* [Work task]
Report every line of the entries that contains the word "console".

* [Extracted entries]
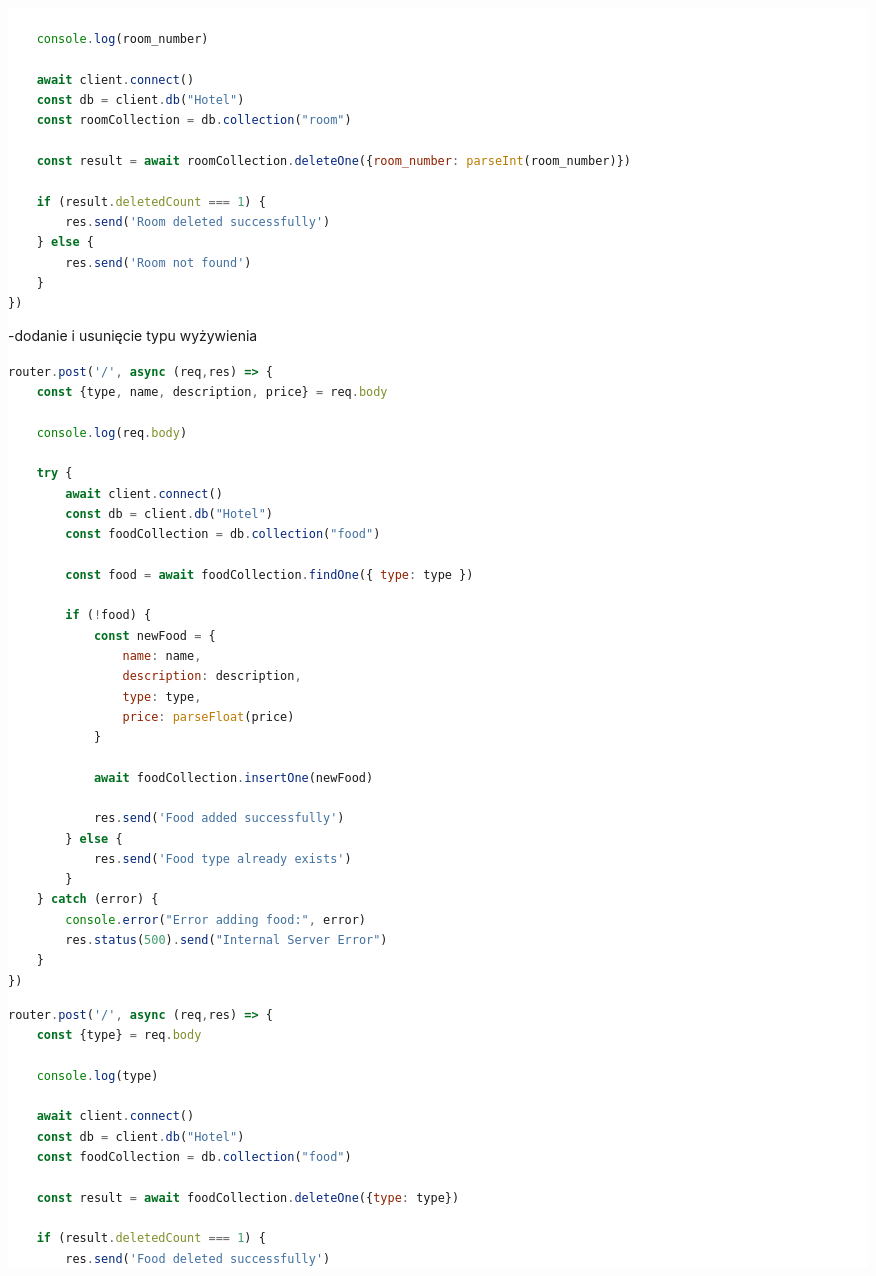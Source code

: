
 ```js

    console.log(room_number)

    await client.connect()
    const db = client.db("Hotel")
    const roomCollection = db.collection("room")

    const result = await roomCollection.deleteOne({room_number: parseInt(room_number)})

    if (result.deletedCount === 1) {
        res.send('Room deleted successfully')
    } else {
        res.send('Room not found')
    }
})
```
-dodanie i usunięcie typu wyżywienia
```js
router.post('/', async (req,res) => {
    const {type, name, description, price} = req.body

    console.log(req.body)

    try {
        await client.connect()
        const db = client.db("Hotel")
        const foodCollection = db.collection("food")

        const food = await foodCollection.findOne({ type: type })

        if (!food) {
            const newFood = {
                name: name,
                description: description,
                type: type,
                price: parseFloat(price)
            }
    
            await foodCollection.insertOne(newFood)

            res.send('Food added successfully')
        } else {
            res.send('Food type already exists')
        }
    } catch (error) {
        console.error("Error adding food:", error)
        res.status(500).send("Internal Server Error")
    }
})
```
```js
router.post('/', async (req,res) => {
    const {type} = req.body

    console.log(type)

    await client.connect()
    const db = client.db("Hotel")
    const foodCollection = db.collection("food")

    const result = await foodCollection.deleteOne({type: type})

    if (result.deletedCount === 1) {
        res.send('Food deleted successfully')
```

* [Solution for this task]
    console.log(room_number)
    console.log(req.body)
        console.error("Error adding food:", error)
    console.log(type)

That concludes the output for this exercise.